Non mi piace la parola cambiamento, ha un’accezione negativa. Se devi cambiare vuol dire che qualcosa non andava bene. L’evoluzione invece è legata all’idea di crescita. Quindi credo di essermi evoluto passando da giocatore ad allenatore. 

 

E il volley, quanto si è evoluto da quando giocava lei?

Tantissimo, come tutti gli sport del resto. C’è un nuovo modo di svolgere la preparazione, di raccogliere i dati, di affidarsi all’informatica. Anche gli allenamenti sono diversi. La pallavolo, però, non è cambiata nell’essenza. A decidere l’esito finale, allora come oggi, è l’errore. 

 

Quando giocava in Nazionale c’era tutto un Paese pronto a sostenervi. E ancora così?

Trovo lo stesso slancio nella pallavolo femminile. Ora un quarto delle ragazze che praticano sport gioca a volley. Credo poi che nell’universo femminile ci siano più giocatrici capaci di avere un riconoscimento mediatico, di avere un’identità anche fuori dal campo.

 

Ma cosa cambia davvero fra volley maschile e femminile?

Anche se il gap si è assottigliato, la pallavolo maschile ha più fisicità di quella femminile, ma forse ha meno tecnica. 

 

Ora che è allenatore vive le finali in modo diverso rispetto a quando giocava?

L’emozione, il sentimento e le reazioni sono uguali. Cambia come le gestisci. Quando giochi sei un individuo all’interno di un contesto e devi pensare a svolgere bene i tuoi compiti. Quando alleni devi far star bene gli altri. Devi essere un regista, non il miglior attore protagonista.

 

E non le manca essere il miglior attore protagonista?

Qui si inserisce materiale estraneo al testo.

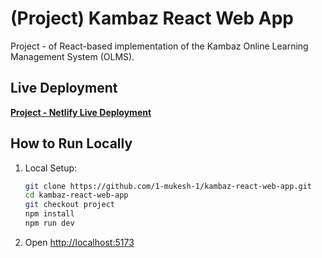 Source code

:# (Project) Kambaz React Web App

Project - of React-based implementation of the Kambaz Online Learning Management System (OLMS).

## Live Deployment

**[Project - Netlify Live Deployment](https://project--cs5610-kambaz-react-web-app.netlify.app/)**


## How to Run Locally

1.  Local Setup:
    ```bash
    git clone https://github.com/1-mukesh-1/kambaz-react-web-app.git
    cd kambaz-react-web-app
    git checkout project
    npm install
    npm run dev
    ```
2.  Open [http://localhost:5173](http://localhost:5173)
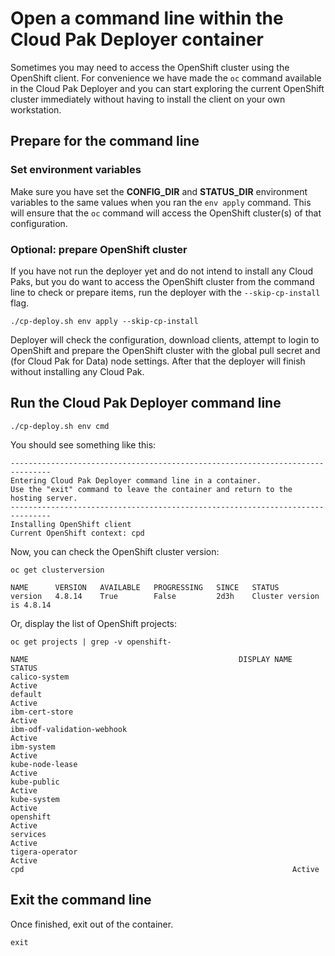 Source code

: # Open a command line within the Cloud Pak Deployer container

Sometimes you may need to access the OpenShift cluster using the OpenShift client. For convenience we have made the `oc` command available in the Cloud Pak Deployer and you can start exploring the current OpenShift cluster immediately without having to install the client on your own workstation.

## Prepare for the command line

### Set environment variables
Make sure you have set the **CONFIG_DIR** and **STATUS_DIR** environment variables to the same values when you ran the `env apply` command. This will ensure that the `oc` command will access the OpenShift cluster(s) of that configuration.


### Optional: prepare OpenShift cluster
If you have not run the deployer yet and do not intend to install any Cloud Paks, but you do want to access the OpenShift cluster from the command line to check or prepare items, run the deployer with the `--skip-cp-install` flag.

``` { .bash .copy }
./cp-deploy.sh env apply --skip-cp-install
```

Deployer will check the configuration, download clients, attempt to login to OpenShift and prepare the OpenShift cluster with the global pull secret and (for Cloud Pak for Data) node settings. After that the deployer will finish without installing any Cloud Pak.

## Run the Cloud Pak Deployer command line
``` { .bash .copy }
./cp-deploy.sh env cmd 
```

You should see something like this:
```output
-------------------------------------------------------------------------------
Entering Cloud Pak Deployer command line in a container.
Use the "exit" command to leave the container and return to the hosting server.
-------------------------------------------------------------------------------
Installing OpenShift client
Current OpenShift context: cpd
```

Now, you can check the OpenShift cluster version:
``` { .bash .copy }
oc get clusterversion
```

```output
NAME      VERSION   AVAILABLE   PROGRESSING   SINCE   STATUS
version   4.8.14    True        False         2d3h    Cluster version is 4.8.14
```

Or, display the list of OpenShift projects:
``` { .bash .copy }
oc get projects | grep -v openshift-
```

```output
NAME                                               DISPLAY NAME   STATUS
calico-system                                                     Active
default                                                           Active
ibm-cert-store                                                    Active
ibm-odf-validation-webhook                                        Active
ibm-system                                                        Active
kube-node-lease                                                   Active
kube-public                                                       Active
kube-system                                                       Active
openshift                                                         Active
services                                                          Active
tigera-operator                                                   Active
cpd                                                            Active
```

## Exit the command line
Once finished, exit out of the container.
``` { .bash .copy }
exit
```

No, non ci sono rimpianti. Ho avuto la fortuna di poter scegliere quando smettere. Se la decisione fosse stata imposta, magari da un infortunio, allora sarebbe diverso. Ho vinto tanto, non sento una mancanza. Anzi, provare a vincere da allenatore mi completa. 

 

A proposito, Mourinho diceva che le finali non si giocano, si vincono. È d’accordo?

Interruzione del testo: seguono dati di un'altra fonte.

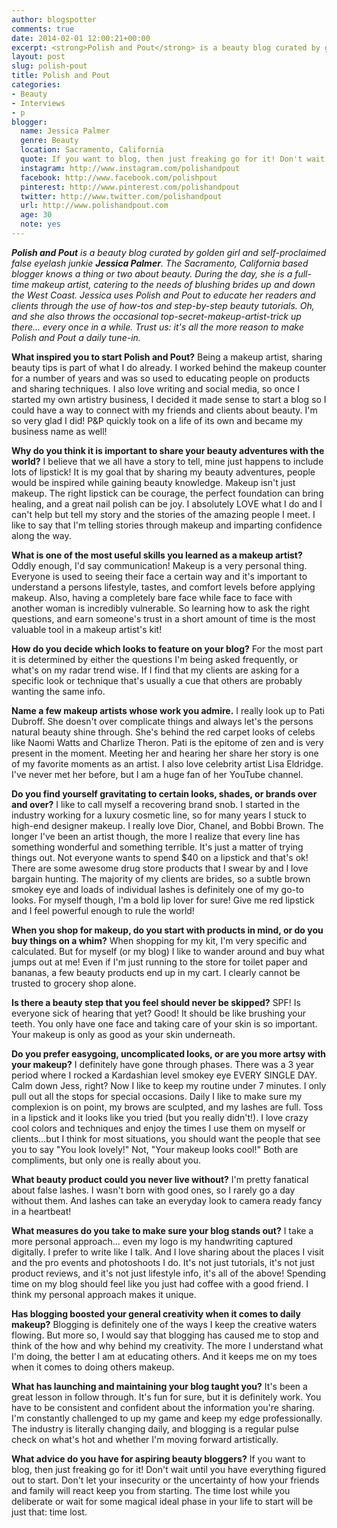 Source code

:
 ```yaml
---
author: blogspotter
comments: true
date: 2014-02-01 12:00:21+00:00
excerpt: <strong>Polish and Pout</strong> is a beauty blog curated by golden girl and self-proclaimed false eyelash junkie <strong>Jessica Palmer</strong>. The Sacramento, California based blogger knows a thing or two about beauty.
layout: post
slug: polish-pout
title: Polish and Pout
categories:
- Beauty
- Interviews
- p
blogger:
  name: Jessica Palmer
  genre: Beauty
  location: Sacramento, California
  quote: If you want to blog, then just freaking go for it! Don't wait until you have everything figured out to start.
  instagram: http://www.instagram.com/polishandpout
  facebook: http://www.facebook.com/polishpout
  pinterest: http://www.pinterest.com/polishandpout
  twitter: http://www.twitter.com/polishandpout
  url: http://www.polishandpout.com
  age: 30
  note: yes
---
```


_**Polish and Pout** is a beauty blog curated by golden girl and self-proclaimed false eyelash junkie **Jessica Palmer**. The Sacramento, California based blogger knows a thing or two about beauty. During the day, she is a full-time makeup artist, catering to the needs of blushing brides up and down the West Coast. Jessica uses Polish and Pout to educate her readers and clients through the use of how-tos and step-by-step beauty tutorials. Oh, and she also throws the occasional top-secret-makeup-artist-trick up there... every once in a while. Trust us: it's all the more reason to make Polish and Pout a daily tune-in._


**What inspired you to start Polish and Pout?** Being a makeup artist, sharing beauty tips is part of what I do already. I worked behind the makeup counter for a number of years and was so used to educating people on products and sharing techniques. I also love writing and social media, so once I started my own artistry business, I decided it made sense to start a blog so I could have a way to connect with my friends and clients about beauty. I'm so very glad I did! P&P quickly took on a life of its own and became my business name as well!

**Why do you think it is important to share your beauty adventures with the world?** I believe that we all have a story to tell, mine just happens to include lots of lipstick! It is my goal that by sharing my beauty adventures, people would be inspired while gaining beauty knowledge. Makeup isn't just makeup. The right lipstick can be courage, the perfect foundation can bring healing, and a great nail polish can be joy. I absolutely LOVE what I do and I can't help but tell my story and the stories of the amazing people I meet. I like to say that I'm telling stories through makeup and imparting confidence along the way.

**What is one of the most useful skills you learned as a makeup artist?** Oddly enough, I'd say communication! Makeup is a very personal thing. Everyone is used to seeing their face a certain way and it's important to understand a persons lifestyle, tastes, and comfort levels before applying makeup. Also, having a completely bare face while face to face with another woman is incredibly vulnerable. So learning how to ask the right questions, and earn someone's trust in a short amount of time is the most valuable tool in a makeup artist's kit!

**How do you decide which looks to feature on your blog?** For the most part it is determined by either the questions I'm being asked frequently, or what's on my radar trend wise. If I find that my clients are asking for a specific look or technique that's usually a cue that others are probably wanting the same info.

**Name a few makeup artists whose work you admire.** I really look up to Pati Dubroff. She doesn't over complicate things and always let's the persons natural beauty shine through. She's behind the red carpet looks of celebs like Naomi Watts and Charlize Theron. Pati is the epitome of zen and is very present in the moment. Meeting her and hearing her share her story is one of my favorite moments as an artist. I also love celebrity artist Lisa Eldridge. I've never met her before, but I am a huge fan of her YouTube channel.

**Do you find yourself gravitating to certain looks, shades, or brands over and over?** I like to call myself a recovering brand snob. I started in the industry working for a luxury cosmetic line, so for many years I stuck to high-end designer makeup. I really love Dior, Chanel, and Bobbi Brown. The longer I've been an artist though, the more I realize that every line has something wonderful and something terrible. It's just a matter of trying things out. Not everyone wants to spend $40 on a lipstick and that's ok! There are some awesome drug store products that I swear by and I love bargain hunting. The majority of my clients are brides, so a subtle brown smokey eye and loads of individual lashes is definitely one of my go-to looks. For myself though, I'm a bold lip lover for sure! Give me red lipstick and I feel powerful enough to rule the world!

**When you shop for makeup, do you start with products in mind, or do you buy things on a whim?** When shopping for my kit, I'm very specific and calculated. But for myself (or my blog) I like to wander around and buy what jumps out at me! Even if I'm just running to the store for toilet paper and bananas, a few beauty products end up in my cart. I clearly cannot be trusted to grocery shop alone.

**Is there a beauty step that you feel should never be skipped?** SPF! Is everyone sick of hearing that yet? Good! It should be like brushing your teeth. You only have one face and taking care of your skin is so important. Your makeup is only as good as your skin underneath.

**Do you prefer easygoing, uncomplicated looks, or are you more artsy with your makeup?** I definitely have gone through phases. There was a 3 year period where I rocked a Kardashian level smokey eye EVERY SINGLE DAY. Calm down Jess, right? Now I like to keep my routine under 7 minutes. I only pull out all the stops for special occasions. Daily I like to make sure my complexion is on point, my brows are sculpted, and my lashes are full. Toss in a lipstick and it looks like you tried (but you really didn't!). I love crazy cool colors and techniques and enjoy the times I use them on myself or clients...but I think for most situations, you should want the people that see you to say "You look lovely!" Not, "Your makeup looks cool!" Both are compliments, but only one is really about you.

**What beauty product could you never live without?** I'm pretty fanatical about false lashes. I wasn't born with good ones, so I rarely go a day without them. And lashes can take an everyday look to camera ready fancy in a heartbeat!

**What measures do you take to make sure your blog stands out?** I take a more personal approach... even my logo is my handwriting captured digitally. I prefer to write like I talk. And I love sharing about the places I visit and the pro events and photoshoots I do. It's not just tutorials, it's not just product reviews, and it's not just lifestyle info, it's all of the above! Spending time on my blog should feel like you just had coffee with a good friend. I think my personal approach makes it unique.

**Has blogging boosted your general creativity when it comes to daily makeup?** Blogging is definitely one of the ways I keep the creative waters flowing. But more so, I would say that blogging has caused me to stop and think of the how and why behind my creativity. The more I understand what I'm doing, the better I am at educating others. And it keeps me on my toes when it comes to doing others makeup.

**What has launching and maintaining your blog taught you?** It's been a great lesson in follow through. It's fun for sure, but it is definitely work. You have to be consistent and confident about the information you're sharing. I'm constantly challenged to up my game and keep my edge professionally. The industry is literally changing daily, and blogging is a regular pulse check on what's hot and whether I'm moving forward artistically.

**What advice do you have for aspiring beauty bloggers?** If you want to blog, then just freaking go for it! Don't wait until you have everything figured out to start. Don't let your insecurity or the uncertainty of how your friends and family will react keep you from starting. The time lost while you deliberate or wait for some magical ideal phase in your life to start will be just that: time lost.
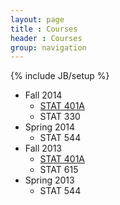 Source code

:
 ```yaml
---
layout: page
title : Courses
header : Courses
group: navigation
---
```

{% include JB/setup %}

- Fall 2014
  - [STAT 401A](stat401A)
  - STAT 330
- Spring 2014
  - STAT 544
- Fall 2013
  - [STAT 401A](stat401A)
  - STAT 615
- Spring 2013
  - STAT 544



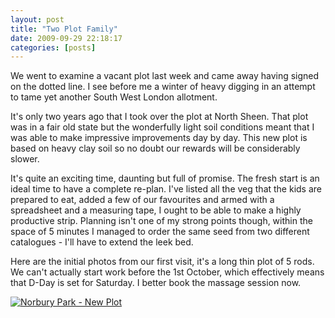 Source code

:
 ```yaml
---
layout: post
title: "Two Plot Family"
date: 2009-09-29 22:18:17
categories: [posts]
---
```


We went to examine a vacant plot last week and came away having signed on the dotted line. I see before me a winter of heavy digging in an attempt to tame yet another South West London allotment.

It's only two years ago that I took over the plot at North Sheen. That plot was in a fair old state but the wonderfully light soil conditions meant that I was able to make impressive improvements day by day. This new plot is based on heavy clay soil so no doubt our rewards will be considerably slower.

It's quite an exciting time, daunting but full of promise. The fresh start is an ideal time to have a complete re-plan. I've listed all the veg that the kids are prepared to eat, added a few of our favourites and armed with a spreadsheet and a measuring tape, I ought to be able to make a highly productive strip. Planning isn't one of my strong points though, within the space of 5 minutes I managed to order the same seed from two different catalogues - I'll have to extend the leek bed.

Here are the initial photos from our first visit, it's a long thin plot of 5 rods. We can't actually start work before the 1st October, which effectively means that D-Day is set for Saturday. I better book the massage session now.

[![Norbury Park - New Plot](https://farm3.static.flickr.com/2501/3967193798_c4dc150a7b.jpg)](https://www.flickr.com/photos/warriorwomen/3967193798/ "Norbury Park - New Plot by warriorwomen, on Flickr")
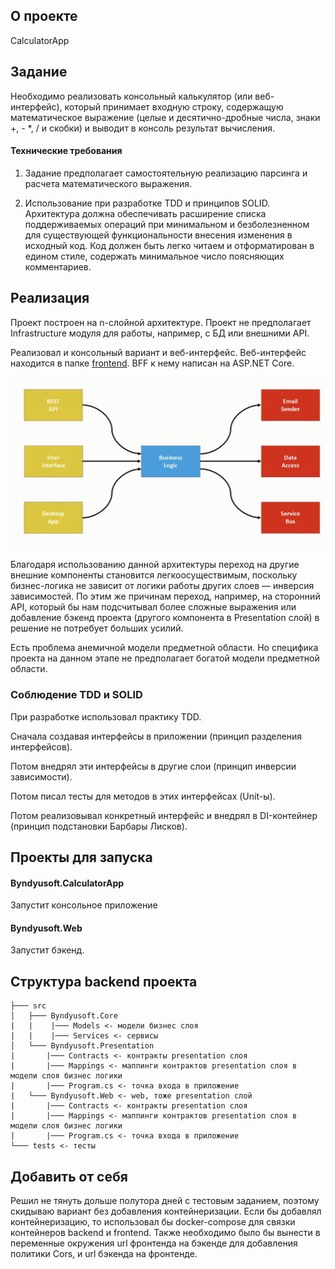 ## О проекте
CalculatorApp

## Задание
Необходимо реализовать консольный калькулятор (или веб-интерфейс), который принимает входную строку, содержащую математическое выражение (целые и десятично-дробные числа, знаки +, - *, / и скобки) и выводит в консоль результат вычисления. 

#### Технические требования

1. Задание предполагает самостоятельную реализацию парсинга и расчета математического выражения.

2. Использование при разработке TDD и принципов SOLID. Архитектура должна обеспечивать расширение списка поддерживаемых операций при минимальном и безболезненном для существующей функциональности внесения изменения в исходный код. Код должен быть легко читаем и отформатирован в едином стиле, содержать минимальное число поясняющих комментариев.

## Реализация

Проект построен на n-слойной архитектуре. Проект не предполагает Infrastructure модуля для работы, например, с БД или внешними API.

Реализовал и консольный вариант и веб-интерфейс. Веб-интерфейс находится в папке [frontend](/frontend). BFF к нему написан на ASP.NET Core.

![](images/n_layered_architecture.png)

Благодаря использованию данной архитектуры переход на другие внешние компоненты становится легкоосуществимым, поскольку бизнес-логика не зависит от логики работы других слоев — инверсия зависимостей. По этим же причинам переход, например, на сторонний API,  который бы нам подсчитывал более сложные выражения или добавление бэкенд проекта (другого компонента в Presentation слой) в решение не потребует больших усилий.

Есть проблема анемичной модели предметной области. Но специфика проекта на данном этапе не предполагает богатой модели предметной области.

### Соблюдение TDD и SOLID

При разработке использовал практику TDD.

Сначала создавая интерфейсы в приложении (принцип разделения интерфейсов). 

Потом внедрял эти интерфейсы в другие слои (принцип инверсии зависимости). 

Потом писал тесты для методов в этих интерфейсах (Unit-ы).

Потом реализовывал конкретный интерфейс и внедрял в DI-контейнер (принцип подстановки Барбары Лисков).

## Проекты для запуска
#### Byndyusoft.CalculatorApp
Запустит консольное приложение

#### Byndyusoft.Web
Запустит бэкенд. 

## Структура backend проекта
```
├─── src
│   ├─── Byndyusoft.Core
|   |    |─── Models <- модели бизнес слоя
|   |    |─── Services <- сервисы
│   └─── Byndyusoft.Presentation
|       |─── Contracts <- контракты presentation слоя
|       |─── Mappings <- маппинги контрактов presentation слоя в модели слоя бизнес логики
|       |─── Program.cs <- точка входа в приложение
|   └─── Byndyusoft.Web <- web, тоже presentation слой
|       |─── Contracts <- контракты presentation слоя
|       |─── Mappings <- маппинги контрактов presentation слоя в модели слоя бизнес логики
|       |─── Program.cs <- точка входа в приложение
└─── tests <- тесты
```

## Добавить от себя

Решил не тянуть дольше полутора дней с тестовым заданием, поэтому скидываю вариант без добавления контейнеризации. Если бы добавлял контейнеризацию, то использовал бы docker-compose для связки контейнеров backend и frontend. Также необходимо было бы вынести в переменные окружения url фронтенда на бэкенде для добавления политики Cors, и url бэкенда на фронтенде.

Molto. Spesso le finali sono brutte, diventano strane. Ho giocato molte finali e a volte le ho vinte giocando male. La fiducia e l’autostima sono fondamentali. 

 

E allora, come ha preparato questa finale?

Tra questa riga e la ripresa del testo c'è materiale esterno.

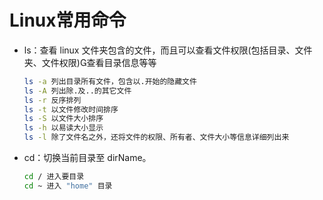 # Linux常用命令

* ls：查看 linux 文件夹包含的文件，而且可以查看文件权限(包括目录、文件夹、文件权限)查看目录信息等等

  ```bash
  ls -a 列出目录所有文件，包含以.开始的隐藏文件
  ls -A 列出除.及..的其它文件
  ls -r 反序排列
  ls -t 以文件修改时间排序
  ls -S 以文件大小排序
  ls -h 以易读大小显示
  ls -l 除了文件名之外，还将文件的权限、所有者、文件大小等信息详细列出来
  ```

* cd：切换当前目录至 dirName。

  ```bash
  cd / 进入要目录
  cd ~ 进入 "home" 目录
  
  ```

  

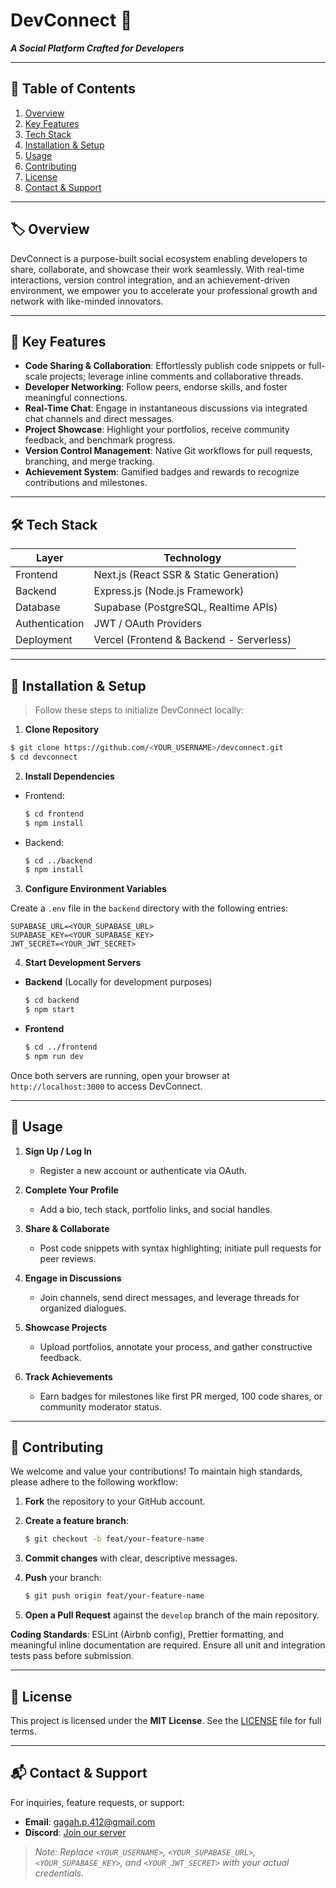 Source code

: # **DevConnect** 🚀

***A Social Platform Crafted for Developers***

---

## 📌 Table of Contents

1. [Overview](#overview)
2. [Key Features](#key-features)
3. [Tech Stack](#tech-stack)
4. [Installation & Setup](#installation--setup)
5. [Usage](#usage)
6. [Contributing](#contributing)
7. [License](#license)
8. [Contact & Support](#contact--support)

---

## 🏷️ Overview

DevConnect is a purpose-built social ecosystem enabling developers to share, collaborate, and showcase their work seamlessly. With real-time interactions, version control integration, and an achievement-driven environment, we empower you to accelerate your professional growth and network with like-minded innovators.

---

## 🚀 Key Features

* **Code Sharing & Collaboration**: Effortlessly publish code snippets or full-scale projects; leverage inline comments and collaborative threads.
* **Developer Networking**: Follow peers, endorse skills, and foster meaningful connections.
* **Real-Time Chat**: Engage in instantaneous discussions via integrated chat channels and direct messages.
* **Project Showcase**: Highlight your portfolios, receive community feedback, and benchmark progress.
* **Version Control Management**: Native Git workflows for pull requests, branching, and merge tracking.
* **Achievement System**: Gamified badges and rewards to recognize contributions and milestones.

---

## 🛠️ Tech Stack

| Layer          | Technology                               |
| -------------- | ---------------------------------------- |
| Frontend       | Next.js (React SSR & Static Generation)  |
| Backend        | Express.js (Node.js Framework)           |
| Database       | Supabase (PostgreSQL, Realtime APIs)     |
| Authentication | JWT / OAuth Providers                    |
| Deployment     | Vercel (Frontend & Backend - Serverless) |

---

## 🔧 Installation & Setup

> Follow these steps to initialize DevConnect locally:

1. **Clone Repository**

```bash
$ git clone https://github.com/<YOUR_USERNAME>/devconnect.git
$ cd devconnect
```

2. **Install Dependencies**

* Frontend:

  ```bash
  $ cd frontend
  $ npm install
  ```
* Backend:

  ```bash
  $ cd ../backend
  $ npm install
  ```

3. **Configure Environment Variables**

Create a `.env` file in the `backend` directory with the following entries:

```dotenv
SUPABASE_URL=<YOUR_SUPABASE_URL>
SUPABASE_KEY=<YOUR_SUPABASE_KEY>
JWT_SECRET=<YOUR_JWT_SECRET>
```

4. **Start Development Servers**

* **Backend** (Locally for development purposes)

  ```bash
  $ cd backend
  $ npm start
  ```
* **Frontend**

  ```bash
  $ cd ../frontend
  $ npm run dev
  ```

Once both servers are running, open your browser at `http://localhost:3000` to access DevConnect.

---

## 🎯 Usage

1. **Sign Up / Log In**

   * Register a new account or authenticate via OAuth.
2. **Complete Your Profile**

   * Add a bio, tech stack, portfolio links, and social handles.
3. **Share & Collaborate**

   * Post code snippets with syntax highlighting; initiate pull requests for peer reviews.
4. **Engage in Discussions**

   * Join channels, send direct messages, and leverage threads for organized dialogues.
5. **Showcase Projects**

   * Upload portfolios, annotate your process, and gather constructive feedback.
6. **Track Achievements**

   * Earn badges for milestones like first PR merged, 100 code shares, or community moderator status.

---

## 🤝 Contributing

We welcome and value your contributions! To maintain high standards, please adhere to the following workflow:

1. **Fork** the repository to your GitHub account.
2. **Create a feature branch**:

   ```bash
   $ git checkout -b feat/your-feature-name
   ```
3. **Commit changes** with clear, descriptive messages.
4. **Push** your branch:

   ```bash
   $ git push origin feat/your-feature-name
   ```
5. **Open a Pull Request** against the `develop` branch of the main repository.

**Coding Standards**: ESLint (Airbnb config), Prettier formatting, and meaningful inline documentation are required. Ensure all unit and integration tests pass before submission.

---

## 📜 License

This project is licensed under the **MIT License**. See the [LICENSE](LICENSE) file for full terms.

---

## 📬 Contact & Support

For inquiries, feature requests, or support:

* **Email**: [gagah.p.412@gmail.com](mailto:gagah.p.412@gmail.com)
* **Discord**: [Join our server](https://discord.gg/ev5G3HbQ)

> *Note: Replace `<YOUR_USERNAME>`, `<YOUR_SUPABASE_URL>`, `<YOUR_SUPABASE_KEY>`, and `<YOUR_JWT_SECRET>` with your actual credentials.*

Sottolineando alle ragazze come sia importante che un errore non condizioni la giocata successiva. E ricordando al gruppo di pensare a quello che succede nella nostra metà campo. Dobbiamo concentrarci su di noi.

 

Che effetto fa sapere di essere il migliore di sempre?

Mi fa molto piacere perché è un Oscar che mi è stato dato per tutta la carriera, non per un Europeo o un Mondiale. Ho avuto la fortuna di giocare con dei fenomeni assoluti che mi hanno aiutato a crescere e sono riuscito a spiccare un pochino più di loro.